Search code examples
regexpcresplunk

Regex breaks with "/" character instead of newline


I tried making a RegEx for Splunk search that should extract the TLD from URLs. The source is Panorama Logs.

RegEx: ^(?:https?:\/\/)?(?<host>[^\/]+)?(?<tld>\.[^.?\/\n]+).*$

Test data:

https://example.org/
qq.com
https://border.example.com/?bridge=basket&blood=animal
360.cn
http://example.com/?brother=bike
smugmug.com
shop-pro.jp

The RegEx and testdata is on Regex101.com; I generated the test-data using randomlists.com to anonymize source data. The capture-group <tld> is needed; <host> is only there for readability.

Describe what you tried,

Matching the TLDs from a set of URLs; some with a preceding protocol, some without.

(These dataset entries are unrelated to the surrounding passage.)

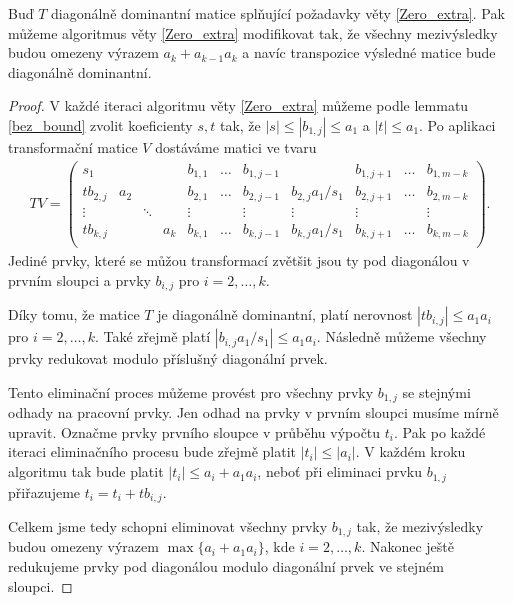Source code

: \begin{lem} \label{Zero_extra_modified}
Buď $ T $ diagonálně dominantní matice splňující požadavky věty \ref{Zero_extra}.
Pak můžeme algoritmus věty \ref{Zero_extra} modifikovat tak, že všechny
mezivýsledky budou omezeny výrazem $ a_k + a_{k - 1} a_k $ 
a navíc transpozice výsledné matice bude diagonálně dominantní.
\end{lem}
\begin{proof}
V každé iteraci algoritmu věty \ref{Zero_extra} můžeme podle lemmatu
\ref{bez_bound} zvolit koeficienty $ s, t $ tak, že $ |s| \leq |b_{1,j}| \leq a_1$
a $ |t| \leq a_1 $. Po aplikaci transformační matice $ V $ dostáváme matici ve
tvaru
\begin{align*}
TV =
    \left(
    \begin{array}{cccc|ccccccc}
        s_1      &     &        &     & b_{1,1} & \hdots & b_{1,j-1} &                   & b_{1,j+1} & \hdots & b_{1,m-k} \\
        tb_{2,j} & a_2 &        &     & b_{2,1} & \hdots & b_{2,j-1} & b_{2,j} a_1 / s_1 & b_{2,j+1} & \hdots & b_{2,m-k} \\
        \vdots   &     & \ddots &     & \vdots  &        & \vdots    & \vdots            & \vdots    &        & \vdots    \\
        tb_{k,j} &     &        & a_k & b_{k,1} & \hdots & b_{k,j-1} & b_{k,j} a_1 / s_1 & b_{k,j+1} & \hdots & b_{k,m-k} \\
    \end{array}
    \right).
\end{align*}
Jediné prvky, které se můžou transformací zvětšit jsou ty pod diagonálou v 
prvním sloupci a prvky $ b_{i,j} $ pro $ i = 2,\dots,k $.

Díky tomu, že matice $ T $ je diagonálně dominantní, platí nerovnost
$ |tb_{i,j}| \leq a_1 a_i $ pro $ i = 2,\dots,k $. Také zřejmě platí
$ | b_{i,j} a_1 / s_1 | \leq a_1 a_i $. Následně můžeme všechny prvky redukovat
modulo příslušný diagonální prvek.

Tento eliminační proces můžeme provést pro všechny prvky $ b_{1, j} $ se stejnými
odhady na pracovní prvky. Jen odhad na prvky v prvním sloupci musíme mírně upravit.
Označme prvky prvního sloupce v průběhu výpočtu $ t_i $. Pak po každé iteraci
eliminačního procesu bude zřejmě platit $ |t_i| \leq |a_i| $. V každém kroku
algoritmu tak bude platit $ |t_i| \leq a_i + a_1 a_i $, neboť při eliminaci
prvku $ b_{1,j} $ přiřazujeme $ t_i = t_i + tb_{i,j} $.

Celkem jsme tedy schopni eliminovat všechny prvky $ b_{1,j} $ tak, že  
mezivýsledky budou omezeny výrazem $ \max\{ a_i + a_1 a_i \} $, kde 
$ i = 2,\dots,k $. Nakonec ještě redukujeme prvky pod diagonálou modulo 
diagonální prvek ve stejném sloupci.


\end{proof}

Input records should be separated by newlines, and matches should never be longer than one record.

what you expected to happen,

All TLDs are matched and in the capture-group <tld>.

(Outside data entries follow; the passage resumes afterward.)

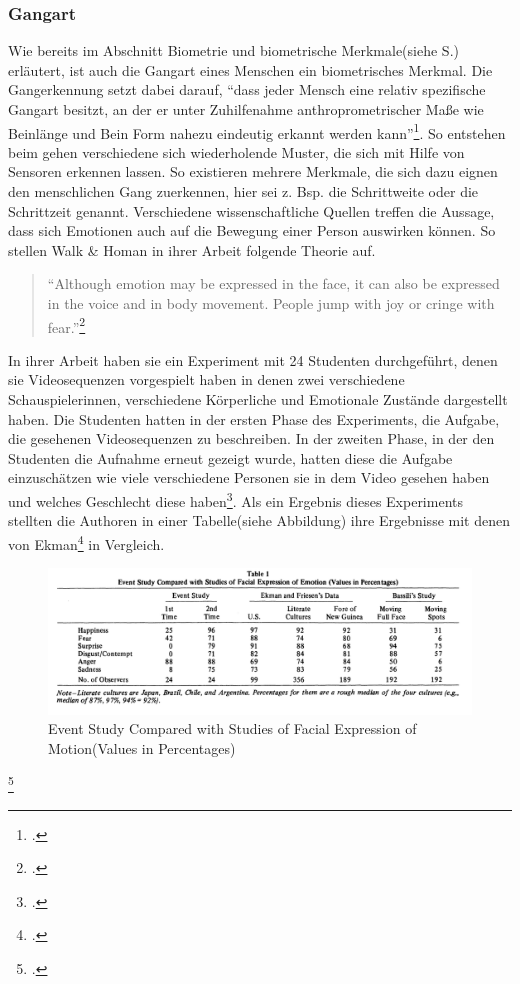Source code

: \subsubsection{Gangart}
Wie bereits im Abschnitt Biometrie und biometrische Merkmale(siehe S.\pageref{section:Biometrie}) erläutert, ist auch die Gangart eines Menschen ein biometrisches Merkmal. Die Gangerkennung setzt dabei darauf, ``dass jeder Mensch eine relativ spezifische Gangart besitzt, an der er unter Zuhilfenahme anthroprometrischer Maße wie Beinlänge und Bein Form nahezu eindeutig erkannt werden kann''\footcite[siehe ][Abschnitt Allgemein Abs.2 Z.2]{Bio18}. So entstehen beim gehen verschiedene sich wiederholende Muster, die sich mit Hilfe von Sensoren erkennen lassen. So existieren mehrere Merkmale, die sich dazu eignen den menschlichen Gang zuerkennen, hier sei z. Bsp. die Schrittweite oder die Schrittzeit genannt.\newline
Verschiedene wissenschaftliche Quellen treffen die Aussage, dass sich Emotionen auch auf die Bewegung einer Person auswirken können. So stellen Walk \& Homan in ihrer Arbeit folgende Theorie auf.
\begin{quote}
	``Although emotion may be expressed in the face, it can also be expressed in the voice and in body movement. People jump with joy or cringe with fear.''\footcite[siehe ][S.437 Z.20-23]{Wal84}
\end{quote}
In ihrer Arbeit haben sie ein Experiment mit 24 Studenten durchgeführt, denen sie Videosequenzen vorgespielt haben in denen zwei verschiedene Schauspielerinnen, verschiedene Körperliche und Emotionale Zustände dargestellt haben. Die Studenten hatten in der ersten Phase des Experiments, die Aufgabe, die gesehenen Videosequenzen zu beschreiben. In der zweiten Phase, in der den Studenten die Aufnahme erneut gezeigt wurde, hatten diese die Aufgabe einzuschätzen wie viele verschiedene Personen sie in dem Video gesehen haben und welches Geschlecht diese haben\footcite[Vgl. ][S.437+438 Method]{Wal84}. Als ein Ergebnis dieses Experiments stellten die Authoren in einer Tabelle(siehe Abbildung) ihre Ergebnisse mit denen von Ekman\footcite{Ekm92} in Vergleich. 
\begin{figure}[h]
	\centering
	\includegraphics[width=16cm]{Bilder/Gangerkennung-Emotion-Vgl.png}
	\caption[Event Study Compared with Studies of Facial Expression of Motion(Values in Percentages)]{Event Study Compared with Studies of Facial Expression of Motion(Values in Percentages)\footnotemark}
\end{figure}\footcitetext[siehe. ][Tabelle 1 S.438]{Wal84}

and what actually resulted.

Lines ending with a / work, but lines without don't.


Solution

  • To get the TLD you can use:

    /^[^.\n]*[^\/\n]*\.\K[^\/\n]+/gm
    

    demo

    (If you search a single line, \ns aren't needed, you can remove them all form the character classes)

    Explanation:

    Since it doesn't exclude the slash, the first character class with a greedy quantifier "jumps" over the slashes of the eventual scheme part and stop at the first dot.
    The second character class that excludes the slash, stops at the first slash of the path part and then the backtracking comes to the game until it reach the last dot of the domain.